Peter;
Thanks for writing into the forums with this valuable question. Based on what you are saying here’s what I recommend you try.
Since in both “studies” you were struggling to complete the longer workouts it is clear your fat adaptation was not sufficiently well developed to support those efforts. From a metabolic standpoint this means that glycogen was still contributing enough to the overall energy needs that your glycogen tank ran low during these long workouts. Your reduced HR and overall work capacity 4000ft vs 10,000ft days indicates exactly this same thing. You are just not at the level to support that much work on on only fat.

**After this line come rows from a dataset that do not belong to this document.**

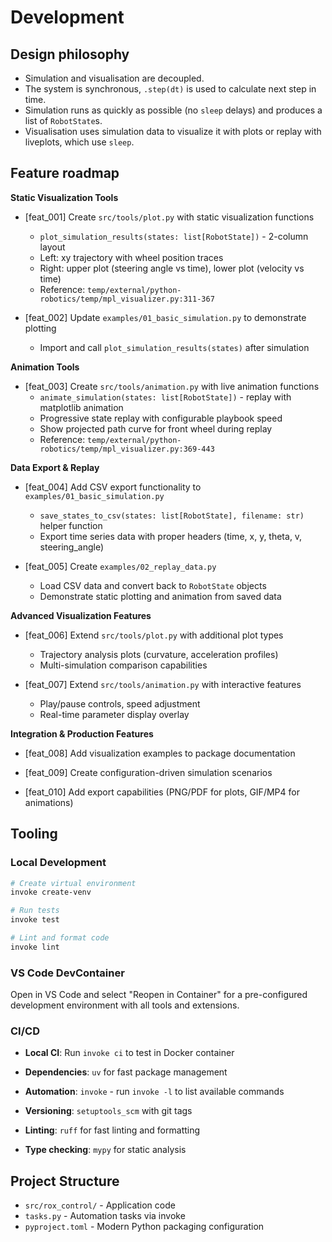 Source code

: # Development

## Design philosophy

* Simulation and visualisation are decoupled.
* The system is synchronous, `.step(dt)` is used to calculate next step in time.
* Simulation runs as quickly as possible (no `sleep` delays) and produces a list of `RobotState`s.
* Visualisation uses simulation data to visualize it with plots or replay with liveplots, which use `sleep`.

## Feature roadmap

**Static Visualization Tools**

* [feat_001] Create `src/tools/plot.py` with static visualization functions
    - `plot_simulation_results(states: list[RobotState])` - 2-column layout
    - Left: xy trajectory with wheel position traces
    - Right: upper plot (steering angle vs time), lower plot (velocity vs time)
    - Reference: `temp/external/python-robotics/temp/mpl_visualizer.py:311-367`

* [feat_002] Update `examples/01_basic_simulation.py` to demonstrate plotting
    - Import and call `plot_simulation_results(states)` after simulation

**Animation Tools**

* [feat_003] Create `src/tools/animation.py` with live animation functions
    - `animate_simulation(states: list[RobotState])` - replay with matplotlib animation
    - Progressive state replay with configurable playbook speed
    - Show projected path curve for front wheel during replay
    - Reference: `temp/external/python-robotics/temp/mpl_visualizer.py:369-443`

**Data Export & Replay**

* [feat_004] Add CSV export functionality to `examples/01_basic_simulation.py`
    - `save_states_to_csv(states: list[RobotState], filename: str)` helper function
    - Export time series data with proper headers (time, x, y, theta, v, steering_angle)

* [feat_005] Create `examples/02_replay_data.py`
    - Load CSV data and convert back to `RobotState` objects
    - Demonstrate static plotting and animation from saved data

**Advanced Visualization Features**

* [feat_006] Extend `src/tools/plot.py` with additional plot types
    - Trajectory analysis plots (curvature, acceleration profiles)
    - Multi-simulation comparison capabilities

* [feat_007] Extend `src/tools/animation.py` with interactive features
    - Play/pause controls, speed adjustment
    - Real-time parameter display overlay

**Integration & Production Features**

* [feat_008] Add visualization examples to package documentation

* [feat_009] Create configuration-driven simulation scenarios

* [feat_010] Add export capabilities (PNG/PDF for plots, GIF/MP4 for animations)


## Tooling

### Local Development
```bash
# Create virtual environment
invoke create-venv

# Run tests
invoke test

# Lint and format code
invoke lint
```

### VS Code DevContainer
Open in VS Code and select "Reopen in Container" for a pre-configured development environment with all tools and extensions.

### CI/CD

* **Local CI**: Run `invoke ci` to test in Docker container


* **Dependencies**: `uv` for fast package management
* **Automation**: `invoke` - run `invoke -l` to list available commands
* **Versioning**: `setuptools_scm` with git tags
* **Linting**: `ruff` for fast linting and formatting
* **Type checking**: `mypy` for static analysis

## Project Structure

* `src/rox_control/` - Application code
* `tasks.py` - Automation tasks via invoke
* `pyproject.toml` - Modern Python packaging configuration

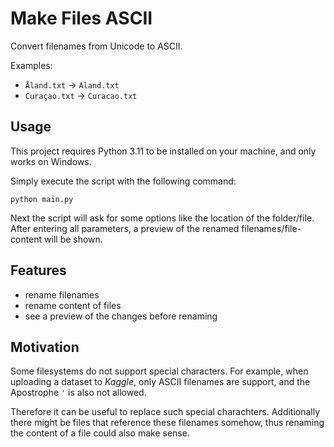 # Make Files ASCII

Convert filenames from Unicode to ASCII.

Examples: 
- `Åland.txt` → `Aland.txt`
- `Curaçao.txt` → `Curacao.txt`

## Usage

This project requires Python 3.11 to be installed on your machine, and only works on Windows.

Simply execute the script with the following command:

```console
python main.py
```

Next the script will ask for some options like the location of the folder/file. 
After entering all parameters, a preview of the renamed filenames/file-content will be shown.

## Features

- rename filenames
- rename content of files
- see a preview of the changes before renaming

## Motivation 

Some filesystems do not support special characters. 
For example, when uploading a dataset to *Kaggle*, only ASCII filenames are support, and the Apostrophe `'` is also not allowed. 

Therefore it can be useful to replace such special charachters. 
Additionally there might be files that reference these filenames somehow, thus renaming the content of a file could also make sense.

Add more midweek fasted aerobic workouts and use shorter fasted workouts on the weekends instead of trying to recreate a 6 hour day that you can do on carbs the bonking and need to eat mid workout. Try 2-3 hours and build on that. While a full keto diet will have a dramatic effect on fat adaptation, as you found out it can also have a dramatic effect on your training until you are fully fat adapted AND well trained That is why we propose a more moderate diet modification and training mixture to produce the desired effects for both fitness and fat adaptation over the several months. We’ve seen big shifts in as few in 4 months using this method (Adrian Ballinger training 20+ hours/week) but normally we smaller changes just starting to occur 2-3 months in and significant changes 6 months along.